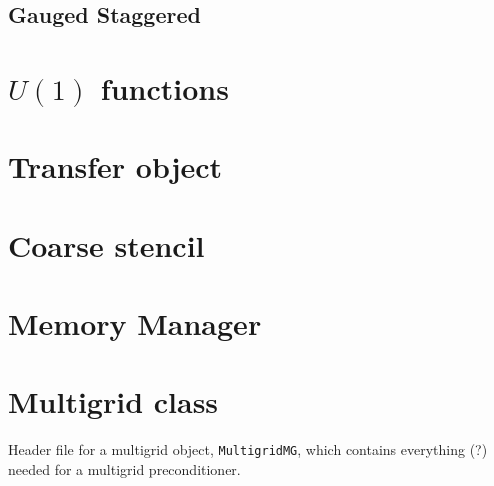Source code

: \documentclass[pdftex,letterpaper,10pt]{article}
\begin{document}
\subsection{Gauged Staggered}

\section{$U(1)$ functions}

\section{Transfer object}

\section{Coarse stencil}

\section{Memory Manager}

\section{Multigrid class}


Header file for a multigrid object, \texttt{MultigridMG}, which contains everything (?) needed for a multigrid preconditioner.
\end{document}
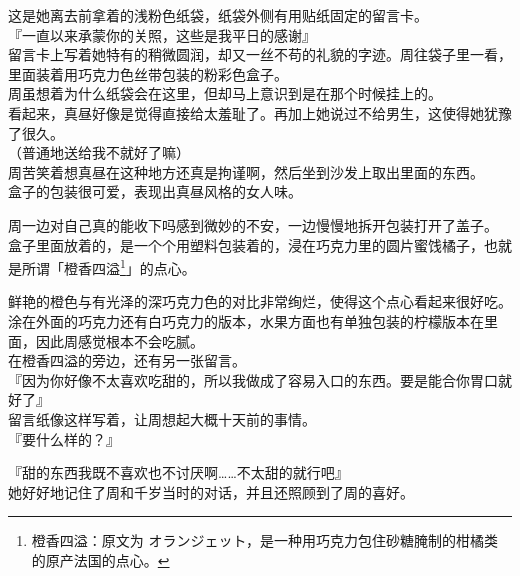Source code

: 这是她离去前拿着的浅粉色纸袋，纸袋外侧有用贴纸固定的留言卡。\\

『一直以来承蒙你的关照，这些是我平日的感谢』\\

留言卡上写着她特有的稍微圆润，却又一丝不苟的礼貌的字迹。周往袋子里一看，里面装着用巧克力色丝带包装的粉彩色盒子。\\

周虽想着为什么纸袋会在这里，但却马上意识到是在那个时候挂上的。\\

看起来，真昼好像是觉得直接给太羞耻了。再加上她说过不给男生，这使得她犹豫了很久。\\

（普通地送给我不就好了嘛）\\

周苦笑着想真昼在这种地方还真是拘谨啊，然后坐到沙发上取出里面的东西。\\

盒子的包装很可爱，表现出真昼风格的女人味。

周一边对自己真的能收下吗感到微妙的不安，一边慢慢地拆开包装打开了盖子。\\

盒子里面放着的，是一个个用塑料包装着的，浸在巧克力里的圆片蜜饯橘子，也就是所谓「橙香四溢\footnote{橙香四溢：原文为 {\jpfont オランジェット}，是一种用巧克力包住砂糖腌制的柑橘类的原产法国的点心。}」的点心。

鲜艳的橙色与有光泽的深巧克力色的对比非常绚烂，使得这个点心看起来很好吃。\\

涂在外面的巧克力还有白巧克力的版本，水果方面也有单独包装的柠檬版本在里面，因此周感觉根本不会吃腻。\\

在橙香四溢的旁边，还有另一张留言。\\

『因为你好像不太喜欢吃甜的，所以我做成了容易入口的东西。要是能合你胃口就好了』\\

留言纸像这样写着，让周想起大概十天前的事情。\\

『要什么样的？』

『甜的东西我既不喜欢也不讨厌啊……不太甜的就行吧』\\

她好好地记住了周和千岁当时的对话，并且还照顾到了周的喜好。\\


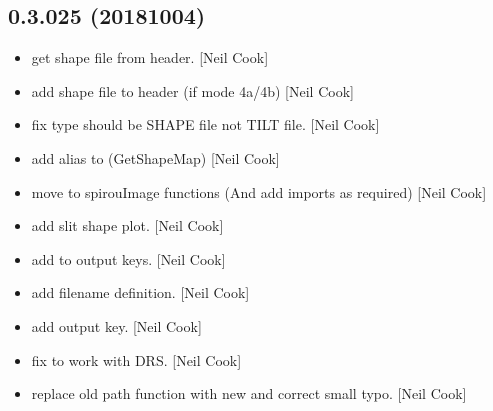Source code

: \documentclass[a4paper,10pt,english]{report}
\begin{document}
\subsection{0.3.025 (2018\sphinxhyphen{}10\sphinxhyphen{}04)}
\label{\detokenize{misc/changelog:id325}}\begin{itemize}
\item {} 
 \sphinxhyphen{} get shape file from header. {[}Neil Cook{]}

\item {} 
 \sphinxhyphen{} add shape file to header (if mode 4a/4b)
{[}Neil Cook{]}

\item {} 
 \sphinxhyphen{} fix type \sphinxhyphen{} should be SHAPE file not TILT file.
{[}Neil Cook{]}

\item {} 
 \sphinxhyphen{} add alias to  (GetShapeMap)
{[}Neil Cook{]}

\item {} 
 \sphinxhyphen{} move  to spirouImage functions (And add
imports as required) {[}Neil Cook{]}

\item {} 
 \sphinxhyphen{} add slit shape plot. {[}Neil Cook{]}

\item {} 
 \sphinxhyphen{} add  to output keys. {[}Neil Cook{]}

\item {} 
 \sphinxhyphen{} add  filename definition. {[}Neil Cook{]}

\item {} 
 \sphinxhyphen{} add  output key. {[}Neil Cook{]}

\item {} 
 \sphinxhyphen{} fix to work with DRS. {[}Neil Cook{]}

\item {} 
 \sphinxhyphen{} replace old path function with new and correct
small typo. {[}Neil Cook{]}


\end{itemize}
\end{document}
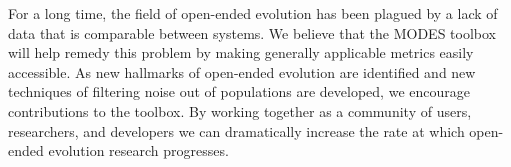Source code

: \documentclass[letterpaper]{article}
\begin{document}



For a long time, the field of open-ended evolution has been plagued by a lack of data that is comparable between systems. We believe that the MODES toolbox will help remedy this problem by making generally applicable metrics easily accessible. As new hallmarks of open-ended evolution are identified and new techniques of filtering noise out of populations are developed, we encourage contributions to the toolbox. By working together as a community of users, researchers, and developers we can dramatically increase the rate at which open-ended evolution research progresses.
\end{document}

---

# What the exercise asks:
Scan the lines above for the word "Neil", then copy each line that has it.

# Answer space:
 \sphinxhyphen{} get shape file from header. {[}Neil Cook{]}
{[}Neil Cook{]}
{[}Neil Cook{]}
{[}Neil Cook{]}
imports as required) {[}Neil Cook{]}
 \sphinxhyphen{} add slit shape plot. {[}Neil Cook{]}
 \sphinxhyphen{} add  to output keys. {[}Neil Cook{]}
 \sphinxhyphen{} add  filename definition. {[}Neil Cook{]}
 \sphinxhyphen{} add  output key. {[}Neil Cook{]}
 \sphinxhyphen{} fix to work with DRS. {[}Neil Cook{]}
small typo. {[}Neil Cook{]}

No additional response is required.